> [What is being asked]
Type out all the records word for word. Any pictures are to be left out.

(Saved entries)
[Start of Attachment]
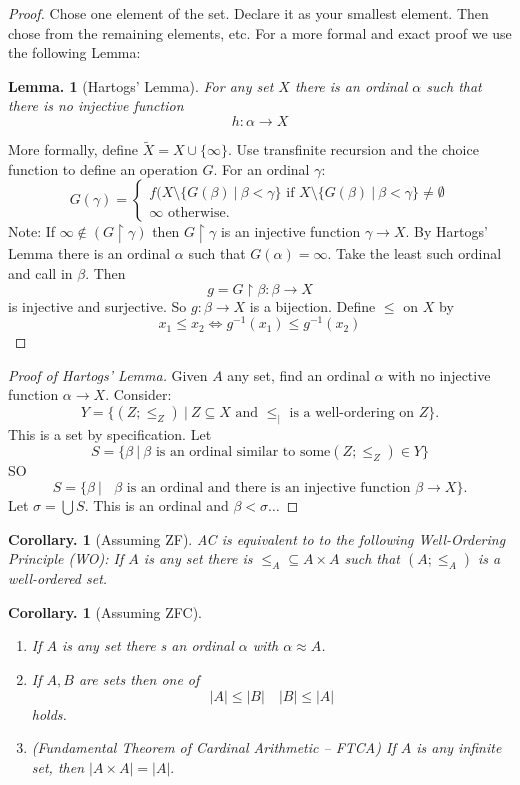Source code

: \documentclass[a4paper,oneside,11pt,DIV=12,parskip=half]{scrartcl}
\theoremstyle{plain}
\newtheorem{lemma}[theorem]{Lemma.}
\newtheorem{corollary}[theorem]{Corollary.}
\theoremstyle{definition}
\newtheorem{remark, definition}[theorem]{Remark and Definition.}
\newtheorem{lemma, definition}[theorem]{Lemma and Definition.}
\newtheorem{theorem, definition}[theorem]{Theorem and Definition.}
\theoremstyle{remark}
\newtheorem*{remark, example}{\textbf{Remark and Exercise}}
\begin{document}
\begin{proof}
Chose one element of the set. Declare it as your smallest element. Then chose from the remaining elements, etc. For a more formal and exact proof we use the following Lemma: \begin{lemma}[Hartogs' Lemma]\label{Lm:Hartogs}
For any set $X$ there is an ordinal $\alpha$ such that there is no injective function 
\[ h: \alpha \rightarrow X \]
\end{lemma} More formally, define $\tilde{X} = X \cup \{ \infty \}$. Use transfinite recursion and the choice function to define an operation $G$. For an ordinal $\gamma$:
\[ G(\gamma) = \begin{cases} f(X \setminus \{ G(\beta) ~|~ \beta < \gamma \} \text{ if } X \setminus \{ G(\beta) ~|~ \beta < \gamma \} \neq \emptyset \\
\infty \text{ otherwise.} \end{cases} \]
Note: If $\infty \not \in (G \upharpoonright \gamma)$ then $G \upharpoonright \gamma$ is an injective function $\gamma \rightarrow X$. By Hartogs' Lemma there is an ordinal $\alpha$ such that $G(\alpha) = \infty$. Take the least such ordinal and call in $\beta$. Then
\[ g = G \upharpoonright \beta: \beta \rightarrow X \] is injective and surjective. So $g: \beta \rightarrow X$ is a bijection. Define $\leq$ on $X$ by
\[ x_1 \leq x_2 \Leftrightarrow g^{-1}(x_1) \leq g^{-1}(x_2) \] 
\end{proof}

\begin{proof}[Proof of Hartogs' Lemma]
Given $A$ any set, find an ordinal $\alpha$ with no injective function $\alpha \rightarrow X$. Consider:
\[ Y = \{(Z; \leq_Z) ~|~ Z \subseteq X \text{ and $\leq_|$ is a well-ordering on $Z$} \}. \]
This is a set by specification. Let 
\[ S = \{ \beta ~|~ \beta \text{ is an ordinal similar to some} (Z;\leq_Z) \in Y \} \]
SO 
\[ S = \{ \beta ~|~ \text{ $\beta$ is an ordinal and there is an injective function } \beta \rightarrow X \}. \]
Let $\sigma = \bigcup S$. This is an ordinal and $\beta < \sigma \dots$
\end{proof}

\begin{corollary}[Assuming ZF]\label{Cor_AC=WO} AC is equivalent to to the following \emph{Well-Ordering Principle} (WO): If $A$ is any set there is $\leq_A \subseteq A \times A$ such that $(A;\leq_A)$ is a well-ordered set. 
\end{corollary}

\begin{corollary}[Assuming ZFC]
\begin{enumerate}
    \item If $A$ is any set there s an ordinal $\alpha$ with $\alpha \approx A$.
    \item If $A,B$ are sets then one of 
        \[ |A| \leq |B| \quad |B| \leq |A| \]
    holds.
    \item (Fundamental Theorem of Cardinal Arithmetic -- FTCA) \label{Th:FTCA}
    If $A$ is any infinite set, then $|A \times A| = |A|.$
\end{enumerate}
\end{corollary}
\end{document}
[End of Attachment]
> [Solution for this task]
Source code

: \documentclass[a4paper,oneside,11pt,DIV=12,parskip=half]{scrartcl}
\theoremstyle{plain}
\newtheorem{lemma}[theorem]{Lemma.}
\newtheorem{corollary}[theorem]{Corollary.}
\theoremstyle{definition}
\newtheorem{remark, definition}[theorem]{Remark and Definition.}
\newtheorem{lemma, definition}[theorem]{Lemma and Definition.}
\newtheorem{theorem, definition}[theorem]{Theorem and Definition.}
\theoremstyle{remark}
\newtheorem*{remark, example}{\textbf{Remark and Exercise}}
\begin{document}
\begin{proof}
Chose one element of the set. Declare it as your smallest element. Then chose from the remaining elements, etc. For a more formal and exact proof we use the following Lemma: \begin{lemma}[Hartogs' Lemma]\label{Lm:Hartogs}
For any set $X$ there is an ordinal $\alpha$ such that there is no injective function 
\[ h: \alpha \rightarrow X \]
\end{lemma} More formally, define $\tilde{X} = X \cup \{ \infty \}$. Use transfinite recursion and the choice function to define an operation $G$. For an ordinal $\gamma$:
\[ G(\gamma) = \begin{cases} f(X \setminus \{ G(\beta) ~|~ \beta < \gamma \} \text{ if } X \setminus \{ G(\beta) ~|~ \beta < \gamma \} \neq \emptyset \\
\infty \text{ otherwise.} \end{cases} \]
Note: If $\infty \not \in (G \upharpoonright \gamma)$ then $G \upharpoonright \gamma$ is an injective function $\gamma \rightarrow X$. By Hartogs' Lemma there is an ordinal $\alpha$ such that $G(\alpha) = \infty$. Take the least such ordinal and call in $\beta$. Then
\[ g = G \upharpoonright \beta: \beta \rightarrow X \] is injective and surjective. So $g: \beta \rightarrow X$ is a bijection. Define $\leq$ on $X$ by
\[ x_1 \leq x_2 \Leftrightarrow g^{-1}(x_1) \leq g^{-1}(x_2) \] 
\end{proof}

\begin{proof}[Proof of Hartogs' Lemma]
Given $A$ any set, find an ordinal $\alpha$ with no injective function $\alpha \rightarrow X$. Consider:
\[ Y = \{(Z; \leq_Z) ~|~ Z \subseteq X \text{ and $\leq_|$ is a well-ordering on $Z$} \}. \]
This is a set by specification. Let 
\[ S = \{ \beta ~|~ \beta \text{ is an ordinal similar to some} (Z;\leq_Z) \in Y \} \]
SO 
\[ S = \{ \beta ~|~ \text{ $\beta$ is an ordinal and there is an injective function } \beta \rightarrow X \}. \]
Let $\sigma = \bigcup S$. This is an ordinal and $\beta < \sigma \dots$
\end{proof}

\begin{corollary}[Assuming ZF]\label{Cor_AC=WO} AC is equivalent to to the following \emph{Well-Ordering Principle} (WO): If $A$ is any set there is $\leq_A \subseteq A \times A$ such that $(A;\leq_A)$ is a well-ordered set. 
\end{corollary}

\begin{corollary}[Assuming ZFC]
\begin{enumerate}
    \item If $A$ is any set there s an ordinal $\alpha$ with $\alpha \approx A$.
    \item If $A,B$ are sets then one of 
        \[ |A| \leq |B| \quad |B| \leq |A| \]
    holds.
    \item (Fundamental Theorem of Cardinal Arithmetic -- FTCA) \label{Th:FTCA}
    If $A$ is any infinite set, then $|A \times A| = |A|.$
\end{enumerate}
\end{corollary}
\end{document}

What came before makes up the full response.